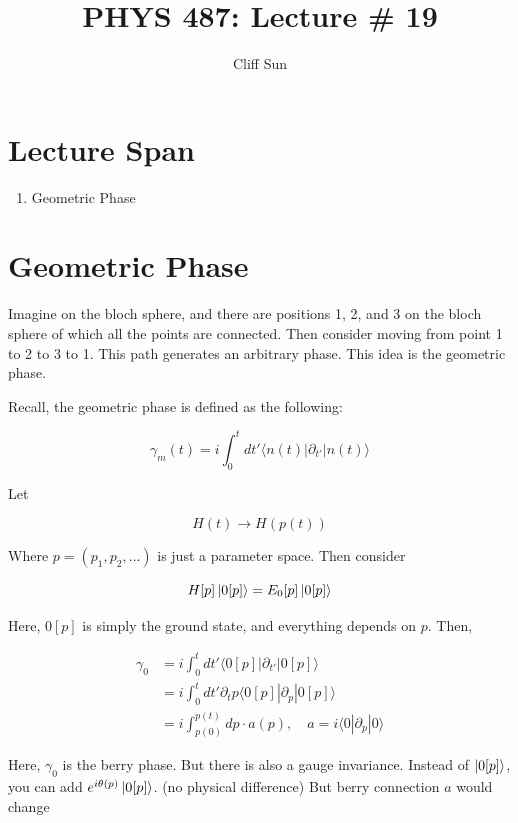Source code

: \documentclass{article}
\title{PHYS 487: Lecture \# 19}
\author{Cliff Sun}
\newtheorem{one minute paper}[theorem]{One Minute Paper}
\begin{document}
\maketitle

\section*{Lecture Span}
\begin{enumerate}
    \item Geometric Phase
\end{enumerate}

\section*{Geometric Phase}

Imagine on the bloch sphere, and there are positions 1, 2, and 3 on the bloch sphere of which all the points are connected. Then consider moving from point 1 to 2 to 3 to 1. This path 
generates an arbitrary phase. This idea is the geometric phase. 

Recall, the geometric phase is defined as the following:

\begin{equation}
    \gamma_m(t) = i\int_{0}^tdt' \langle n(t) | \partial_{t'} | n(t) \rangle
\end{equation}

Let 

\begin{equation}
    H(t) \rightarrow H(p(t))
\end{equation}

Where $p = (p_1, p_2, \dots)$ is just a parameter space. Then consider 

$$H[p]\ket{0[p]} = E_0[p]\ket{0[p]}$$

Here, $0[p]$ is simply the ground state, and everything depends on $p$. Then, 

\begin{align*}
    \gamma_0 &= i\int_{0}^t dt' \langle 0[p] | \partial_{t'} | 0[p] \rangle \\
    &= i\int_{0}^t dt' \partial_{t}p \langle 0[p] | \partial_{p} | 0[p] \rangle \\
    &= i \int_{ p(0)}^{p(t)}dp \cdot a(p), \quad a = i\langle 0 |\partial_p | 0 \rangle
\end{align*}

Here, $\gamma_0$ is the berry phase. But there is also a gauge invariance. Instead of $\ket{0[p]}$, you can add $e^{i\theta(p)}\ket{0[p]}$. (no physical difference) But berry connection $a$ would change 
\end{document}
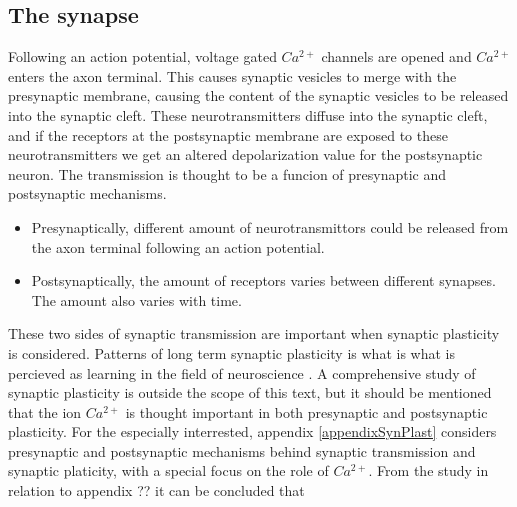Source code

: \subsection{The synapse}
\label{ssecTheSynapse}
Following an action potential, voltage gated $Ca^{2+}$ channels are opened and $Ca^{2+}$ enters the axon terminal.
This causes synaptic vesicles to merge with the presynaptic membrane, causing the content of the synaptic vesicles to be released into the synaptic cleft. %
These neurotransmitters diffuse into the synaptic cleft, and if the receptors at the postsynaptic membrane are exposed to these neurotransmitters we get an altered depolarization value for the postsynaptic neuron.
The transmission is thought to be a funcion of presynaptic and postsynaptic mechanisms.

\begin{itemize}
	\item Presynaptically, different amount of neurotransmittors could be released from the axon terminal following an action potential.
	\item Postsynaptically, the amount of receptors varies between different synapses. The amount also varies with time.%
\end{itemize}

These two sides of synaptic transmission are important when synaptic plasticity is considered. 
Patterns of long term synaptic plasticity is what is what is percieved as learning in the field of neuroscience \cite{NeuroscienceExploringTheBrain3edKAP25}.
A comprehensive study of synaptic plasticity is outside the scope of this text, but it should be mentioned that the ion $Ca^{2+}$ is thought important in both presynaptic and postsynaptic plasticity.
For the especially interrested, appendix \ref{appendixSynPlast} considers presynaptic and postsynaptic mechanisms behind synaptic transmission and synaptic platicity, with a special focus on the role of $Ca^{2+}$.
From the study in relation to appendix ??%
											it can be concluded that 



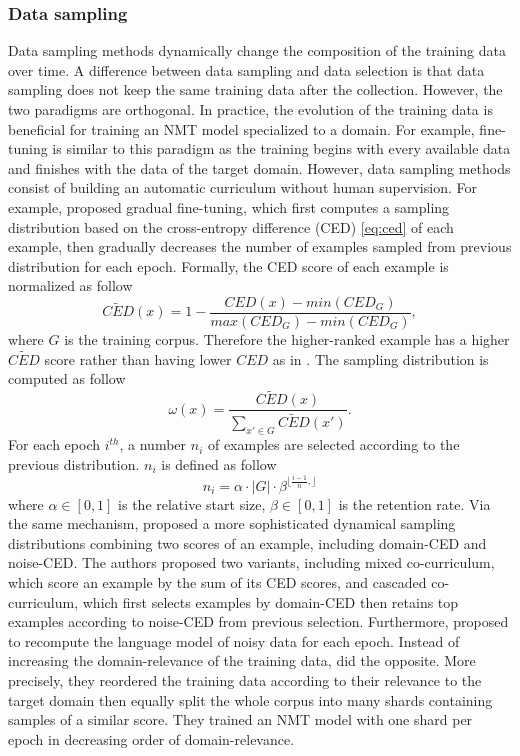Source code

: \subsubsection{Data sampling}
Data sampling methods dynamically change the composition of the training data over time. A difference between data sampling and data selection is that data sampling does not keep the same training data after the collection. However, the two paradigms are orthogonal. In practice, the evolution of the training data is beneficial for training an NMT model specialized to a domain. For example, fine-tuning is similar to this paradigm as the training begins with every available data and finishes with the data of the target domain. However, data sampling methods consist of building an automatic curriculum without human supervision. For example, \citet{Wees17dynamic} proposed gradual fine-tuning, which first computes a sampling distribution based on the cross-entropy difference (CED) \eqref{eq:ced} of each example, then gradually decreases the number of examples sampled from previous distribution for each epoch. Formally, the CED score of each example is normalized as follow
\begin{equation}
\tilde{CED}(x) = 1 - \frac{CED(x)-min(CED_{G})}{max(CED_{G}) - min(CED_{G})},
\end{equation}
where $G$ is the training corpus. Therefore the higher-ranked example has a higher $\tilde{CED}$ score rather than having lower $CED$ as in \citet{Axelrod11domain}. The sampling distribution is computed as follow
\begin{equation}
\omega(x) = \frac{\tilde{CED}(x)}{\sum_{x'\in G} \tilde{CED}(x')}.
\end{equation}
For each epoch $i^{th}$, a number $n_i$ of examples are selected according to the previous distribution. $n_i$ is defined as follow
\begin{equation}
n_i = \alpha \cdot |G| \cdot \beta^{\lfloor \frac{i-1}{n}, \rfloor}
\end{equation}
where $\alpha \in [0,1]$ is the relative start size, $\beta \in [0,1]$ is the retention rate. Via the same mechanism, \citet{Wang19dynamically} proposed a more sophisticated dynamical sampling distributions combining two scores of an example, including domain-CED and noise-CED. The authors proposed two variants, including mixed co-curriculum, which score an example by the sum of its CED scores, and cascaded co-curriculum, which first selects examples by domain-CED then retains top examples according to noise-CED from previous selection. Furthermore, \citet{Wang19dynamically} proposed to recompute the language model of noisy data for each epoch. Instead of increasing the domain-relevance of the training data, \citet{Zhang19curriculum} did the opposite. More precisely, they reordered the training data according to their relevance to the target domain then equally split the whole corpus into many shards containing samples of a similar score. They trained an NMT model with one shard per epoch in decreasing order of domain-relevance.

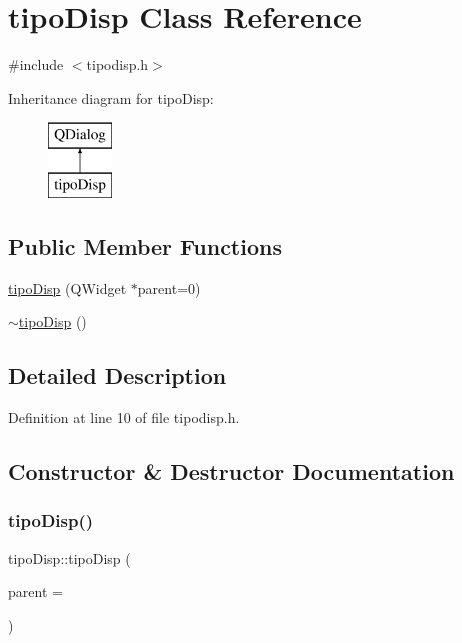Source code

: \hypertarget{classtipo_disp}{}\section{tipo\+Disp Class Reference}
\label{classtipo_disp}


{\ttfamily \#include $<$tipodisp.\+h$>$}

Inheritance diagram for tipo\+Disp\+:\begin{figure}[H]
\begin{center}
\leavevmode
\includegraphics[height=2.000000cm]{classtipo_disp}
\end{center}
\end{figure}
\subsection*{Public Member Functions}
\begin{DoxyCompactItemize}
\item 
\hyperlink{classtipo_disp_a07b2e7bbbe94b97f3eab51ce63c30134}{tipo\+Disp} (Q\+Widget $\ast$parent=0)
\item 
\hyperlink{classtipo_disp_a235a754bbe34fe3a8fd5826e57cf3abe}{$\sim$tipo\+Disp} ()
\end{DoxyCompactItemize}


\subsection{Detailed Description}


Definition at line 10 of file tipodisp.\+h.



\subsection{Constructor \& Destructor Documentation}
\hypertarget{classtipo_disp_a07b2e7bbbe94b97f3eab51ce63c30134}{}\label{classtipo_disp_a07b2e7bbbe94b97f3eab51ce63c30134} 
\subsubsection{\texorpdfstring{tipo\+Disp()}{tipoDisp()}}
{\footnotesize\ttfamily tipo\+Disp\+::tipo\+Disp (\begin{DoxyParamCaption}\item[{Q\+Widget $\ast$}]{parent = {} }\end{DoxyParamCaption})\hspace{0.3cm}{\ttfamily [explicit]}}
····················
→ **WORK TO BE COMPLETED**: Among the entries above, how many lines have the string "label" in them? Only the number should be given.

→ **RESPONSE TO THIS EXERCISE**: 3